TASK TO CARRY OUT ▸ Write the entries out exactly. Any images they hold stay out of the copy.

Top of DATA SUPPLIED

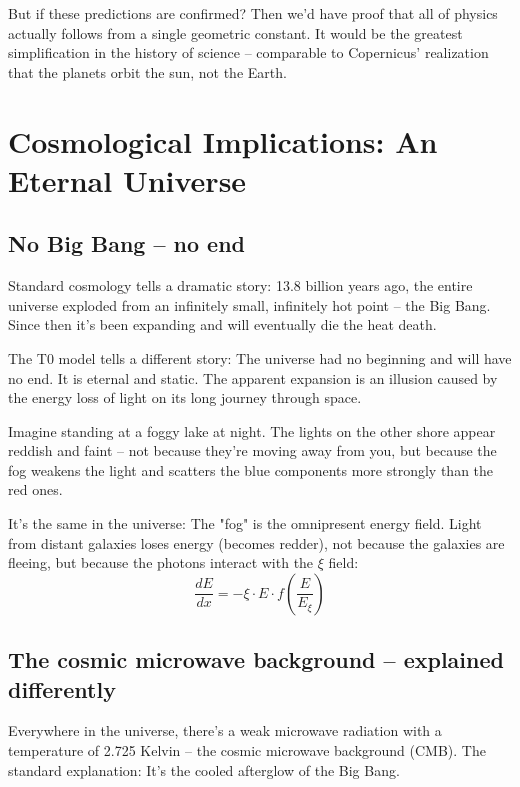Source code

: \documentclass[12pt,a4paper]{article}
\newcommand{\xipar}{\ensuremath{\xi}}
\begin{document}
	But if these predictions are confirmed? Then we'd have proof that all of physics actually follows from a single geometric constant. It would be the greatest simplification in the history of science -- comparable to Copernicus' realization that the planets orbit the sun, not the Earth.
	
	\section{Cosmological Implications: An Eternal Universe}
	
	\subsection{No Big Bang -- no end}
	
	Standard cosmology tells a dramatic story: 13.8 billion years ago, the entire universe exploded from an infinitely small, infinitely hot point -- the Big Bang. Since then it's been expanding and will eventually die the heat death.
	
	The T0 model tells a different story: The universe had no beginning and will have no end. It is eternal and static. The apparent expansion is an illusion caused by the energy loss of light on its long journey through space.
	
	\begin{revolutionary}
		Imagine standing at a foggy lake at night. The lights on the other shore appear reddish and faint -- not because they're moving away from you, but because the fog weakens the light and scatters the blue components more strongly than the red ones. 
		
		It's the same in the universe: The "fog" is the omnipresent energy field. Light from distant galaxies loses energy (becomes redder), not because the galaxies are fleeing, but because the photons interact with the $\xipar$ field:
		\begin{equation}
			\frac{dE}{dx} = -\xipar \cdot E \cdot f\left(\frac{E}{E_\xi}\right)
		\end{equation}
	\end{revolutionary}
	
	\subsection{The cosmic microwave background -- explained differently}
	
	Everywhere in the universe, there's a weak microwave radiation with a temperature of 2.725 Kelvin -- the cosmic microwave background (CMB). The standard explanation: It's the cooled afterglow of the Big Bang.
	
\end{document}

Bottom of DATA SUPPLIED

TASK RESPONSE ▸
Source code

: \documentclass[12pt,a4paper]{article}
\newcommand{\xipar}{\ensuremath{\xi}}
\begin{document}
	But if these predictions are confirmed? Then we'd have proof that all of physics actually follows from a single geometric constant. It would be the greatest simplification in the history of science -- comparable to Copernicus' realization that the planets orbit the sun, not the Earth.
	
	\section{Cosmological Implications: An Eternal Universe}
	
	\subsection{No Big Bang -- no end}
	
	Standard cosmology tells a dramatic story: 13.8 billion years ago, the entire universe exploded from an infinitely small, infinitely hot point -- the Big Bang. Since then it's been expanding and will eventually die the heat death.
	
	The T0 model tells a different story: The universe had no beginning and will have no end. It is eternal and static. The apparent expansion is an illusion caused by the energy loss of light on its long journey through space.
	
	\begin{revolutionary}
		Imagine standing at a foggy lake at night. The lights on the other shore appear reddish and faint -- not because they're moving away from you, but because the fog weakens the light and scatters the blue components more strongly than the red ones. 
		
		It's the same in the universe: The "fog" is the omnipresent energy field. Light from distant galaxies loses energy (becomes redder), not because the galaxies are fleeing, but because the photons interact with the $\xipar$ field:
		\begin{equation}
			\frac{dE}{dx} = -\xipar \cdot E \cdot f\left(\frac{E}{E_\xi}\right)
		\end{equation}
	\end{revolutionary}
	
	\subsection{The cosmic microwave background -- explained differently}
	
	Everywhere in the universe, there's a weak microwave radiation with a temperature of 2.725 Kelvin -- the cosmic microwave background (CMB). The standard explanation: It's the cooled afterglow of the Big Bang.
	
\end{document}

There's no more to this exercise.